The proposal faced pushback from open government advocates and news organizations. A Senate committee voted to move a version that would allow news media to continue to access the information that would be blocked from the broader public.

It would also require more internal checks before a public worker could have their information exempted from public disclosure.

Sen. Sam Hunt, D-Olympia, in remarks toward the end of the afternoon meeting of the Senate State Government and Elections Committee, described the bill as "probably the gnarliest problem" the committee had dealt with during the legislative session so far.

Initially, the bill had public employees and government transparency advocates at loggerheads, and lawmakers had to weigh privacy and safety interests against government transparency.

Survivors of violence, stalking and abuse, as well as advocates for survivors and public worker unions, testified in favor of an earlier version of the bill last week. They said they wanted to protect public workers who have faced death threats, intimidation and harassment in the line of duty and that abusive people can find out information about public workers, and where they work and live, by asking for government records.

Advocates for government transparency had argued that despite good intentions, earlier versions of the bill could have kept critical public information from coming to light. The Seattle Times testified against an earlier version of the legislation last week.

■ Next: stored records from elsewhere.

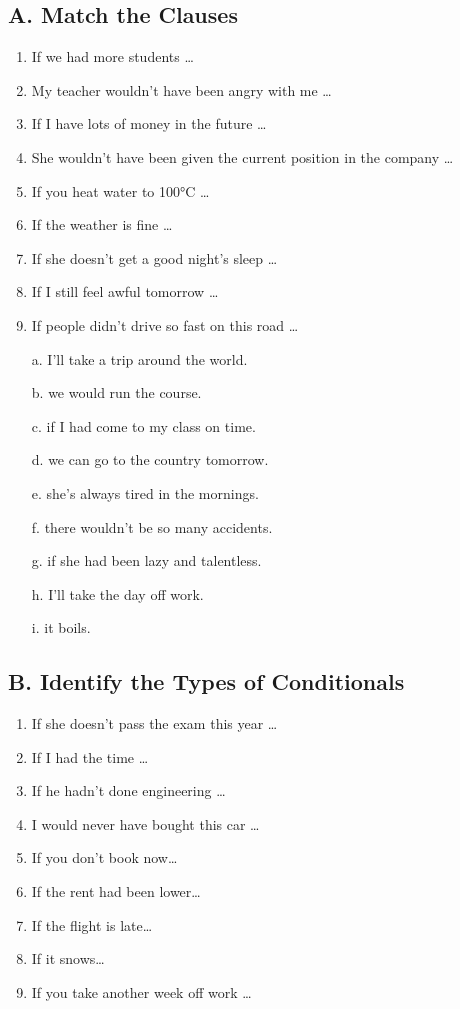 \subsection*{A. Match the Clauses}
\begin{enumerate}
      \item If we had more students …
      \item My teacher wouldn’t have been angry with me …
      \item If I have lots of money in the future …
      \item She wouldn’t have been given the current position in the company …
      \item If you heat water to 100°C …
      \item If the weather is fine …
      \item If she doesn’t get a good night’s sleep …
      \item If I still feel awful tomorrow …
      \item If people didn’t drive so fast on this road …
\end{enumerate}

\begin{enumerate}
      \item[a.] I’ll take a trip around the world.
      \item[b.] we would run the course.
      \item[c.] if I had come to my class on time.
      \item[d.] we can go to the country tomorrow.
      \item[e.] she’s always tired in the mornings.
      \item[f.] there wouldn’t be so many accidents.
      \item[g.] if she had been lazy and talentless.
      \item[h.] I’ll take the day off work.
      \item[i.] it boils.
\end{enumerate}

\subsection*{B. Identify the Types of Conditionals}

\begin{enumerate}
      \item If she doesn’t pass the exam this year …
      \item If I had the time …
      \item If he hadn’t done engineering …
      \item I would never have bought this car …
      \item If you don’t book now…
      \item If the rent had been lower…
      \item If the flight is late…
      \item If it snows…
      \item If you take another week off work …
\end{enumerate}

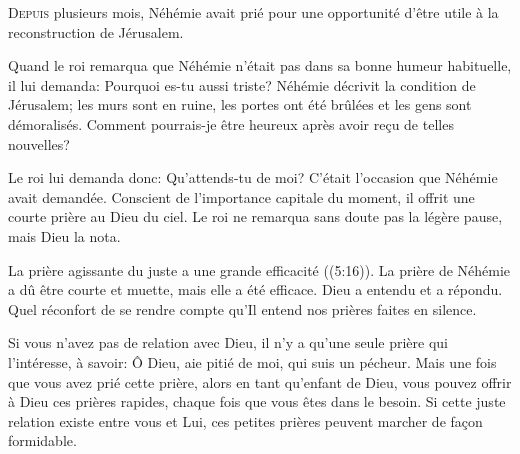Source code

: \dvrule






\lettrine{D}{epuis} plusieurs mois, Néhémie avait prié
 pour une opportunité d'être utile à la reconstruction de Jérusalem.

Quand le roi remarqua que Néhémie n'était pas dans sa bonne humeur habituelle,
 il lui demanda: \Og Pourquoi es-tu aussi triste? \Fg{}
 Néhémie décrivit la condition de Jérusalem; les murs sont en ruine,
 les portes ont été brûlées et les gens sont démoralisés.
 \Og Comment pourrais-je être heureux après avoir re\c{c}u de telles nouvelles? \Fg{}

Le roi lui demanda donc: \Og Qu'attends-tu de moi? \Fg{}
 C'était l'occasion que Néhémie avait demandée.
 Conscient de l'importance capitale du moment,
 il offrit une courte prière au Dieu du ciel.
 Le roi ne remarqua sans doute pas la légère pause, mais Dieu la nota.


\Og La prière agissante du juste a une grande efficacité \Fg{}
 ((5:16)).
 La prière de Néhémie a dû être courte et muette, mais elle a été efficace.
 Dieu a entendu et a répondu.
 Quel réconfort de se rendre compte qu'Il entend nos prières faites en silence.

Si vous n'avez pas de relation avec Dieu, il n'y a qu'une seule prière
 qui l'intéresse, à savoir:
 \Og Ô Dieu, aie pitié de moi, qui suis un pécheur. \Fg{}
 Mais une fois que vous avez prié cette prière, alors en tant qu'enfant de Dieu,
 vous pouvez offrir à Dieu ces prières rapides,
 chaque fois que vous êtes dans le besoin.
 Si cette juste relation existe entre vous et Lui,
 ces petites prières peuvent marcher de fa\c{c}on formidable. 

\dvrule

Sen. Patty Kuderer, D-Bellevue, said before the committee vote Tuesday that she thought the amended bill "strikes the right balance in terms of allowing the media to do its job and at the same time making sure that we are not helping abusers find their victims."

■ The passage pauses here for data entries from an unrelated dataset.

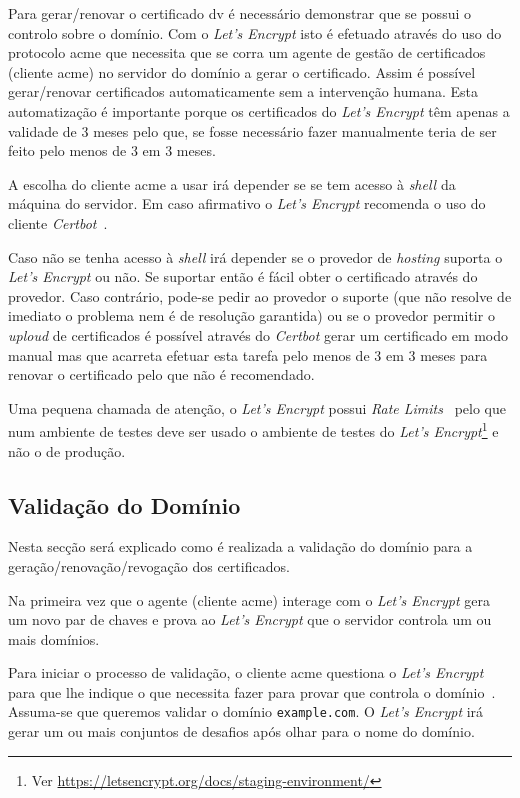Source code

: Para gerar/renovar o certificado \acrshort{dv} é necessário demonstrar que se possui o controlo sobre o domínio. Com o \textit{Let's Encrypt} isto é efetuado através do uso do protocolo \acrfull{acme} que necessita que se corra um agente de gestão de certificados (cliente \acrshort{acme}) no servidor do domínio a gerar o certificado. Assim é possível gerar/renovar certificados automaticamente sem a intervenção humana. Esta automatização é importante porque os certificados do \textit{Let's Encrypt} têm apenas a validade de 3 meses pelo que, se fosse necessário fazer manualmente teria de ser feito pelo menos de 3 em 3 meses.

A escolha do cliente \acrshort{acme} a usar irá depender se se tem acesso à \textit{shell} da máquina do servidor. Em caso afirmativo o \textit{Let's Encrypt} recomenda o uso do cliente \textit{Certbot}~\cite{letEnc}.

Caso não se tenha acesso à \textit{shell} irá depender se o provedor de \textit{hosting} suporta o \textit{Let's Encrypt} ou não. Se suportar então é fácil obter o certificado através do provedor. Caso contrário, pode-se pedir ao provedor o suporte (que não resolve de imediato o problema nem é de resolução garantida) ou se o provedor permitir o \textit{uploud} de certificados é possível através do \textit{Certbot} gerar um certificado em modo manual mas que acarreta efetuar esta tarefa pelo menos de 3 em 3 meses para renovar o certificado pelo que não é recomendado.

Uma pequena chamada de atenção, o \textit{Let's Encrypt} possui \textit{Rate Limits}~\cite{LErateLimits} pelo que num ambiente de testes deve ser usado o ambiente de testes do \textit{Let's Encrypt}\footnote{Ver \url{https://letsencrypt.org/docs/staging-environment/}} e não o de produção.

\subsection{Validação do Domínio}\label{sec:valDom}

Nesta secção será explicado como é realizada a validação do domínio para a geração/renovação/revogação dos certificados.

Na primeira vez que o agente (cliente \acrshort{acme}) interage com o \textit{Let's Encrypt} gera um novo par de chaves e prova ao \textit{Let's Encrypt} que o servidor controla um ou mais domínios.~\cite{domainValidation}

Para iniciar o processo de validação, o cliente \acrshort{acme} questiona o \textit{Let's Encrypt} para que lhe indique o que necessita fazer para provar que controla o domínio~\cite{domainValidation}. Assuma-se que queremos validar o domínio \texttt{example.com}.
O \textit{Let's Encrypt} irá gerar um ou mais conjuntos de desafios após olhar para o nome do domínio.

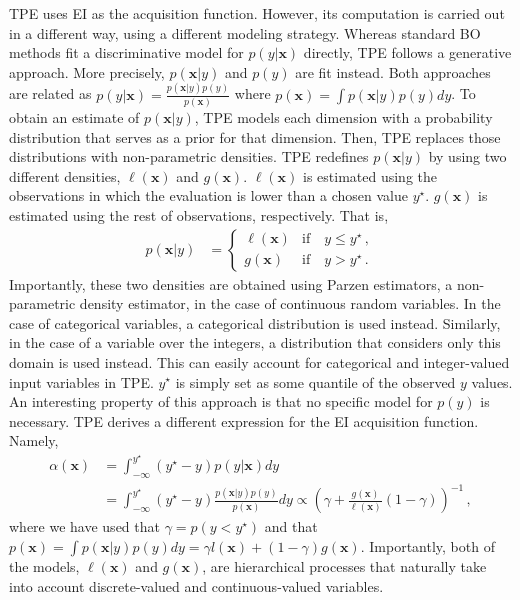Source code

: TPE uses EI as the acquisition function. However, its computation is carried out in a
different way, using a different modeling strategy. Whereas standard BO methods fit a
discriminative model for $p(y|\mathbf{x})$ directly, TPE follows a generative approach. More
precisely, $p(\mathbf{x}|y)$ and $p(y)$ are fit instead. Both approaches are related as
$p(y|\mathbf{x}) = \frac{p(\mathbf{x}|y)p(y)}{p(\mathbf{x})}$ where $p(\mathbf{x}) = \int p(\mathbf{x}|y)p(y)dy$.
To obtain an estimate of  $p(\mathbf{x}|y)$, TPE models each dimension with a probability distribution that serves
as a prior for that dimension. Then, TPE replaces those distributions with non-parametric densities.
TPE redefines $p(\mathbf{x}|y)$ by using two different densities, $\ell(\mathbf{x})$ and $g(\mathbf{x})$.
$\ell(\mathbf{x})$ is estimated using the observations in which the evaluation is lower than a
chosen value $y^\star$. $g(\mathbf{x})$ is estimated using the rest of observations, respectively. That is,
\begin{align}
p(\mathbf{x}|y) & = \left\{ \begin{array}{cc}
        \ell(\mathbf{x}) & \text{if} \quad y \leq y^\star \,, \\
        g(\mathbf{x}) & \text{if} \quad y > y^\star \,.  
\end{array} \right.
\end{align}
Importantly, these two densities are obtained using Parzen estimators, a non-parametric density estimator,
in the case of continuous random variables. In the case of  categorical
variables, a categorical distribution is used instead. Similarly, in the case of a variable over the integers,
a distribution that considers only this domain is used instead. This can easily account for categorical and integer-valued
input variables in TPE. $y^\star$ is simply set as some quantile of the observed $y$ values.
An interesting property of this approach is that no specific model for $p(y)$ is necessary.
TPE derives a different expression for the EI acquisition function. Namely,
\begin{align}
\alpha(\mathbf{x}) & = \int_{-\infty}^{y^\star}(y^\star-y)p(y|\mathbf{x})dy  \nonumber \\
        & = \int_{-\infty}^{y^\star}
        (y^\star-y)\frac{p(\mathbf{x}|y)p(y)}{p(\mathbf{x})} dy \propto (\gamma + \frac{g(\mathbf{x})}{\ell(\mathbf{x})}(1-\gamma))^{-1}\,,
\end{align}
where we have used that $\gamma = p(y<y^\star)$ and that $p(\mathbf{x}) = \int p(\mathbf{x}|y)p(y)dy = \gamma l(\mathbf{x}) +
(1-\gamma)g(\mathbf{x})$. Importantly, both of the models, $\ell(\mathbf{x})$ and $g(\mathbf{x})$, are
hierarchical processes that naturally take into account discrete-valued and continuous-valued variables.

The bill the Senate passed out of committee Tuesday would allow state agency and school employees to have certain identifying information, like their job titles, work location and work phone numbers, hidden from public disclosure if they provide a sworn statement under penalty of perjury that they experienced domestic violence, sexual assault, sexual abuse, harassment or stalking.

Under the amendments adopted Tuesday, that statement must be verified by the agency director or by someone the director designates, and include either the name of the perpetrator or perpetrators or documentation like a police report or a petition for a protection order.

Alternatively, an employee could provide proof they are part of the state's address confidentiality program.

In a public hearing last week, government workers described being stalked and fearing abusers who sought or would seek out information about them and their location through the state's Public Records Act.

"This issue is deadly serious for a lot of public employees who are just trying to do their jobs," said Erin Haick, of SEIU 925, a public employee union that supports the bill, in testimony last week.

Haick said after the committee vote Tuesday that SEIU 925 supported the amendments.

"As far as the documentation that's required from employees, I think we tried to strike a balance there between not being overly burdensome on workers and hearing from people that they wanted a little bit more detail about the specific things that were happening that made a worker fearful," Haick said.

Shontrana Gates-Wertman is an attorney with the Sexual Violence Law Center, which provides free legal help and representation to victims of sexual and gender-based violence in Washington. She told lawmakers that survivors are "particularly vulnerable to continued targeting" through their jobs when they work in the public sector.

"Burdening survivors with complicated or multiple requirements ... to prove their victimization plays into old tropes that survivors lie," Gates-Wertman said. "Research has shown us that it is just not true. In fact, most survivors do not disclose."



Government transparency advocates and news organizations had testified against an earlier version of the bill last week, saying as written it could limit reporters' ability to expose government wrongdoing, and that the mechanism for invoking the exemption was too broad.

Public records lawyer Kathy George, who has represented The Seattle Times in lawsuits, said the changed bill "still has some potential to hinder public accountability."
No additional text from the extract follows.